(PROVIDED DATA):
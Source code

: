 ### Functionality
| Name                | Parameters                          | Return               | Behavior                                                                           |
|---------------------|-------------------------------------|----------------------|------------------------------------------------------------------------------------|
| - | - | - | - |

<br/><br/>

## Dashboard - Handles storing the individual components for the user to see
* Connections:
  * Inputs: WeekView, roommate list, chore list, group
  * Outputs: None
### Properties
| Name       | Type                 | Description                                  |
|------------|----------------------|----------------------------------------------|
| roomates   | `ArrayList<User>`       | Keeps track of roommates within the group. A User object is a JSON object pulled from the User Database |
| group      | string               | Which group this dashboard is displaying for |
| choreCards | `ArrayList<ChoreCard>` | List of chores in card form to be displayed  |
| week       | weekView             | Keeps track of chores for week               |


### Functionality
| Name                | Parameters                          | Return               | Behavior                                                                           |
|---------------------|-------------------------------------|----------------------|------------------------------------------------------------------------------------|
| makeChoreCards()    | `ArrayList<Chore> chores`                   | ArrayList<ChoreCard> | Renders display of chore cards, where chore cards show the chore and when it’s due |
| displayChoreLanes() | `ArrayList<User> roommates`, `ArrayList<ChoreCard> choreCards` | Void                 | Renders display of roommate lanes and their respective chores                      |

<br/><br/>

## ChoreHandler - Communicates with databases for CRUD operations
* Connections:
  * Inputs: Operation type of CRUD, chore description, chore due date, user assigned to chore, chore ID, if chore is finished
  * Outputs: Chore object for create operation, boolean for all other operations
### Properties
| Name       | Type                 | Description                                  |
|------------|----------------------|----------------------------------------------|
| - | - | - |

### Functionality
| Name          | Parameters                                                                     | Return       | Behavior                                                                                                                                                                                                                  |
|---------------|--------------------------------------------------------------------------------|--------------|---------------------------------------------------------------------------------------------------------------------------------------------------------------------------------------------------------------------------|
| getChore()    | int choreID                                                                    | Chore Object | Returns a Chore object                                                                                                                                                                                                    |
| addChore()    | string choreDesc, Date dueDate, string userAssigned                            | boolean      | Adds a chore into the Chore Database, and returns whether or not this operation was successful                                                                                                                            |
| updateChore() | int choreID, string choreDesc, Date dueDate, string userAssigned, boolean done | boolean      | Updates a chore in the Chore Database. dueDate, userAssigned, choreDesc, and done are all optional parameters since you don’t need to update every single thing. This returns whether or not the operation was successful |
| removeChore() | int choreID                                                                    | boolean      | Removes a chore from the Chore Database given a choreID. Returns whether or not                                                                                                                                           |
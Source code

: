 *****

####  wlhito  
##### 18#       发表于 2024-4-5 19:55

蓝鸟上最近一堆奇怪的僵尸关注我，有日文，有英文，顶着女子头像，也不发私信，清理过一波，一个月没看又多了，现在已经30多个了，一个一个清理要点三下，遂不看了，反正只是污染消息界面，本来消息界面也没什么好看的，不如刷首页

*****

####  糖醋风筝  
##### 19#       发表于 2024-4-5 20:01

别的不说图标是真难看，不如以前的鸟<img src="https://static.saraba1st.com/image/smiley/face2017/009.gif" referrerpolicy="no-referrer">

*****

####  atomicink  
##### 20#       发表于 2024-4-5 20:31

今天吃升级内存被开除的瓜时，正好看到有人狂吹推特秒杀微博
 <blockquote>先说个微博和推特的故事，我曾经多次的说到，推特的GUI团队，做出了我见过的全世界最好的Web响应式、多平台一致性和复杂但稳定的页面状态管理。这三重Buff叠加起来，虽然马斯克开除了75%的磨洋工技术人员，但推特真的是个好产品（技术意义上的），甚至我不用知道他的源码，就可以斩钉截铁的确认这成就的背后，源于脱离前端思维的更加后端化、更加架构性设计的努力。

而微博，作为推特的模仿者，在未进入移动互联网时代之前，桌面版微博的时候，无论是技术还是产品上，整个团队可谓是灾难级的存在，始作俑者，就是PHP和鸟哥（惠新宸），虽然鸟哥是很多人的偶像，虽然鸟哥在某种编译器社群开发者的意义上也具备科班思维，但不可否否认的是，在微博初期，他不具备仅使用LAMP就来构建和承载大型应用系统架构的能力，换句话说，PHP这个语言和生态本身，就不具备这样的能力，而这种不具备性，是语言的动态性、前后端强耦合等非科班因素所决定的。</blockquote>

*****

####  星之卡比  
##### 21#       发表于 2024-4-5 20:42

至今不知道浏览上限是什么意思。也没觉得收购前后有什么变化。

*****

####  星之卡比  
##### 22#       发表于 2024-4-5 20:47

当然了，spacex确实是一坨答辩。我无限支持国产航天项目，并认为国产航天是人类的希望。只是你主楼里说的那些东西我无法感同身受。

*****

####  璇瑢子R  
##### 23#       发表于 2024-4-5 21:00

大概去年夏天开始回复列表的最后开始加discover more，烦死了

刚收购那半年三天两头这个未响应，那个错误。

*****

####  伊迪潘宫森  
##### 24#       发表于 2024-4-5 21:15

(WHAT THE TASK REQUIRES): Only the lines from the beginning of the entries through the line bearing "List of chores" should be returned, each exactly as written.

(EXERCISE ANSWER):
Source code

: ### Functionality
| Name                | Parameters                          | Return               | Behavior                                                                           |
|---------------------|-------------------------------------|----------------------|------------------------------------------------------------------------------------|
| - | - | - | - |

<br/><br/>

## Dashboard - Handles storing the individual components for the user to see
* Connections:
  * Inputs: WeekView, roommate list, chore list, group
  * Outputs: None
### Properties
| Name       | Type                 | Description                                  |
|------------|----------------------|----------------------------------------------|
| roomates   | `ArrayList<User>`       | Keeps track of roommates within the group. A User object is a JSON object pulled from the User Database |
| group      | string               | Which group this dashboard is displaying for |
| choreCards | `ArrayList<ChoreCard>` | List of chores in card form to be displayed  |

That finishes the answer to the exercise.